TASK BRIEF: The entries below are to be returned exactly. Include all of them.

Dataset entries:
----

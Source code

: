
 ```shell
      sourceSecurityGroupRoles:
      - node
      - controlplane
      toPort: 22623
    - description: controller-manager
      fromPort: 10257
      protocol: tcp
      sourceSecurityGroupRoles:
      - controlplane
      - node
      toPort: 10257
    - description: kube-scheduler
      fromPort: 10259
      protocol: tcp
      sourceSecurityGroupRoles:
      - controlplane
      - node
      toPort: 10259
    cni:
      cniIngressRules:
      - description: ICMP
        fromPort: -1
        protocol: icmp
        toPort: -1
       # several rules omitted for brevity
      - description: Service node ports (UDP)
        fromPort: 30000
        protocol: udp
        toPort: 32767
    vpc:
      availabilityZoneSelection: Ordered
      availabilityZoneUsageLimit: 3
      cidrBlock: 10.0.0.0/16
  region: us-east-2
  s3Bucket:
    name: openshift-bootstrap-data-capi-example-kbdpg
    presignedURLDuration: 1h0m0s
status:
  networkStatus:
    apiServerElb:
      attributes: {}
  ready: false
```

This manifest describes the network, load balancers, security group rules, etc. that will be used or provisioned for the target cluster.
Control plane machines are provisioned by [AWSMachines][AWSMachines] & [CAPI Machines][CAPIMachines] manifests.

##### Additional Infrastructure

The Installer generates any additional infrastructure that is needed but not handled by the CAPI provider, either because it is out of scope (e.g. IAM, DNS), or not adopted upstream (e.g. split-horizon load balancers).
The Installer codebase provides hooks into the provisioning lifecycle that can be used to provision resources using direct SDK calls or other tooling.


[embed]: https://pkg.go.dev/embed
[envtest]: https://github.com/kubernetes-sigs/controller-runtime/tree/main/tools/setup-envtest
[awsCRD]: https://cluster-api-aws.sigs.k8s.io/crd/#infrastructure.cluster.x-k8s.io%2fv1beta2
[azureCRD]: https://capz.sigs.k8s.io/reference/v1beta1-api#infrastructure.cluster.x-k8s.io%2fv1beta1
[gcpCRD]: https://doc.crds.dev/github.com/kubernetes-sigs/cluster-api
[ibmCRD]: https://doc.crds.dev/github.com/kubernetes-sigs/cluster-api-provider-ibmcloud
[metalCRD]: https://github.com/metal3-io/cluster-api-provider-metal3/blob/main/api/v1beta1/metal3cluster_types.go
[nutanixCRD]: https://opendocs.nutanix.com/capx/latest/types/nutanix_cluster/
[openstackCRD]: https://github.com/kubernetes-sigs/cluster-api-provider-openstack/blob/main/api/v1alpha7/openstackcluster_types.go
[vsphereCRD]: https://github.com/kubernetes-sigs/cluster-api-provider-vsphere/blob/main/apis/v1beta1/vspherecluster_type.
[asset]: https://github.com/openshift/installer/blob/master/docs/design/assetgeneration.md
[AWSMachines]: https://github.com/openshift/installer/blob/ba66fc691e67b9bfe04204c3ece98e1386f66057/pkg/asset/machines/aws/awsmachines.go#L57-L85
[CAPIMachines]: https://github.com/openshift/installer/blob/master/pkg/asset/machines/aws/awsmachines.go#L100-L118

----

OUTPUT OF THE EXERCISE:
Source code

:
 ```shell
      sourceSecurityGroupRoles:
      - node
      - controlplane
      toPort: 22623
    - description: controller-manager
      fromPort: 10257
      protocol: tcp
      sourceSecurityGroupRoles:
      - controlplane
      - node
      toPort: 10257
    - description: kube-scheduler
      fromPort: 10259
      protocol: tcp
      sourceSecurityGroupRoles:
      - controlplane
      - node
      toPort: 10259
    cni:
      cniIngressRules:
      - description: ICMP
        fromPort: -1
        protocol: icmp
        toPort: -1
       # several rules omitted for brevity
      - description: Service node ports (UDP)
        fromPort: 30000
        protocol: udp
        toPort: 32767
    vpc:
      availabilityZoneSelection: Ordered
      availabilityZoneUsageLimit: 3
      cidrBlock: 10.0.0.0/16
  region: us-east-2
  s3Bucket:
    name: openshift-bootstrap-data-capi-example-kbdpg
    presignedURLDuration: 1h0m0s
status:
  networkStatus:
    apiServerElb:
      attributes: {}
  ready: false
```

This manifest describes the network, load balancers, security group rules, etc. that will be used or provisioned for the target cluster.
Control plane machines are provisioned by [AWSMachines][AWSMachines] & [CAPI Machines][CAPIMachines] manifests.

##### Additional Infrastructure

The Installer generates any additional infrastructure that is needed but not handled by the CAPI provider, either because it is out of scope (e.g. IAM, DNS), or not adopted upstream (e.g. split-horizon load balancers).
The Installer codebase provides hooks into the provisioning lifecycle that can be used to provision resources using direct SDK calls or other tooling.


[embed]: https://pkg.go.dev/embed
[envtest]: https://github.com/kubernetes-sigs/controller-runtime/tree/main/tools/setup-envtest
[awsCRD]: https://cluster-api-aws.sigs.k8s.io/crd/#infrastructure.cluster.x-k8s.io%2fv1beta2
[azureCRD]: https://capz.sigs.k8s.io/reference/v1beta1-api#infrastructure.cluster.x-k8s.io%2fv1beta1
[gcpCRD]: https://doc.crds.dev/github.com/kubernetes-sigs/cluster-api
[ibmCRD]: https://doc.crds.dev/github.com/kubernetes-sigs/cluster-api-provider-ibmcloud
[metalCRD]: https://github.com/metal3-io/cluster-api-provider-metal3/blob/main/api/v1beta1/metal3cluster_types.go
[nutanixCRD]: https://opendocs.nutanix.com/capx/latest/types/nutanix_cluster/
[openstackCRD]: https://github.com/kubernetes-sigs/cluster-api-provider-openstack/blob/main/api/v1alpha7/openstackcluster_types.go
[vsphereCRD]: https://github.com/kubernetes-sigs/cluster-api-provider-vsphere/blob/main/apis/v1beta1/vspherecluster_type.
[asset]: https://github.com/openshift/installer/blob/master/docs/design/assetgeneration.md
[AWSMachines]: https://github.com/openshift/installer/blob/ba66fc691e67b9bfe04204c3ece98e1386f66057/pkg/asset/machines/aws/awsmachines.go#L57-L85
[CAPIMachines]: https://github.com/openshift/installer/blob/master/pkg/asset/machines/aws/awsmachines.go#L100-L118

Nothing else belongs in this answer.